Your assignment: Repeat the lines below exactly as written, please, from the line with "- Press Down arrow → shows next command" to the line with "- Open .py file → suggests python command", both lines included, and no others.

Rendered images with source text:
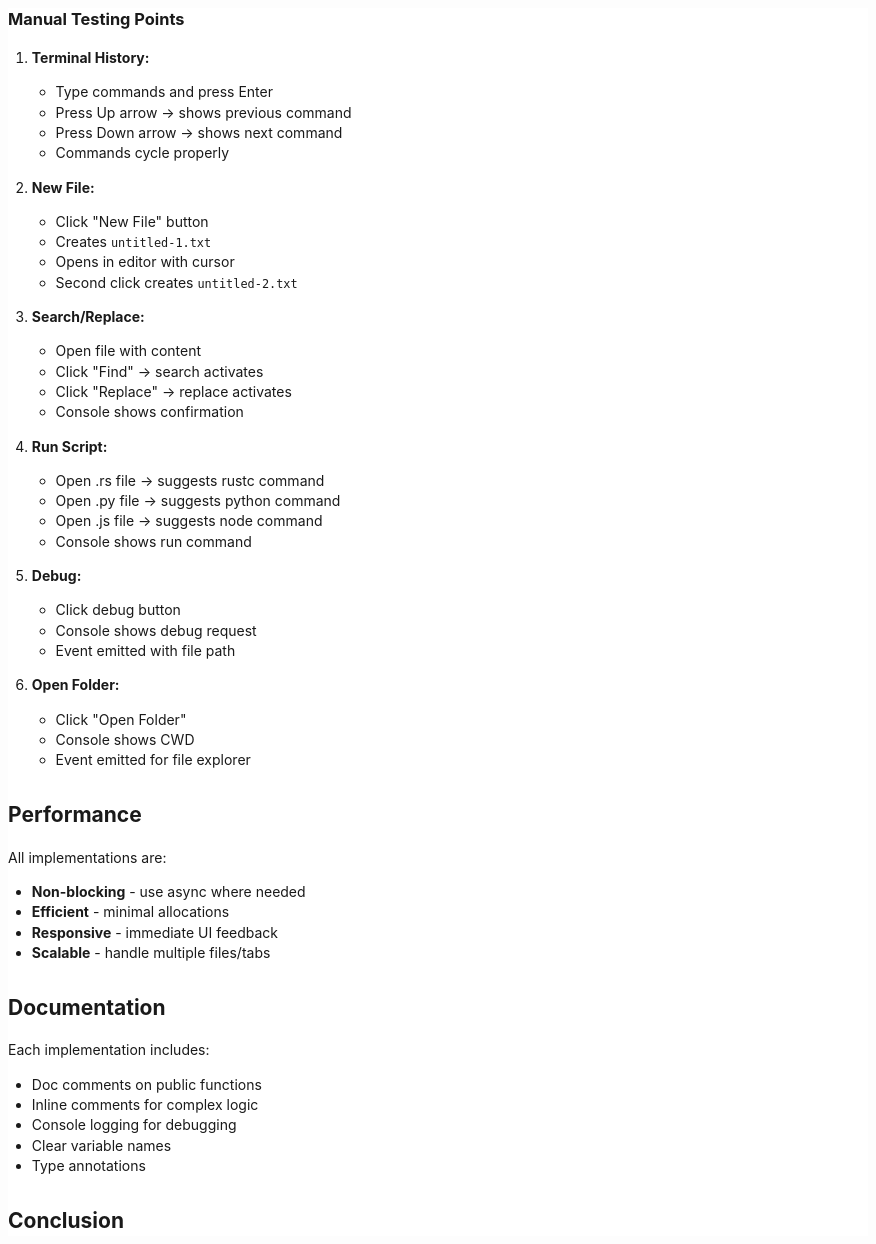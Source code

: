 ### Manual Testing Points
1. **Terminal History:**
   - Type commands and press Enter
   - Press Up arrow → shows previous command
   - Press Down arrow → shows next command
   - Commands cycle properly

2. **New File:**
   - Click "New File" button
   - Creates `untitled-1.txt`
   - Opens in editor with cursor
   - Second click creates `untitled-2.txt`

3. **Search/Replace:**
   - Open file with content
   - Click "Find" → search activates
   - Click "Replace" → replace activates
   - Console shows confirmation

4. **Run Script:**
   - Open .rs file → suggests rustc command
   - Open .py file → suggests python command
   - Open .js file → suggests node command
   - Console shows run command

5. **Debug:**
   - Click debug button
   - Console shows debug request
   - Event emitted with file path

6. **Open Folder:**
   - Click "Open Folder"
   - Console shows CWD
   - Event emitted for file explorer

## Performance

All implementations are:
- **Non-blocking** - use async where needed
- **Efficient** - minimal allocations
- **Responsive** - immediate UI feedback
- **Scalable** - handle multiple files/tabs

## Documentation

Each implementation includes:
- Doc comments on public functions
- Inline comments for complex logic
- Console logging for debugging
- Clear variable names
- Type annotations

## Conclusion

Worked solution:
   - Press Down arrow → shows next command
   - Commands cycle properly

2. **New File:**
   - Click "New File" button
   - Creates `untitled-1.txt`
   - Opens in editor with cursor
   - Second click creates `untitled-2.txt`

3. **Search/Replace:**
   - Open file with content
   - Click "Find" → search activates
   - Click "Replace" → replace activates
   - Console shows confirmation

4. **Run Script:**
   - Open .rs file → suggests rustc command
   - Open .py file → suggests python command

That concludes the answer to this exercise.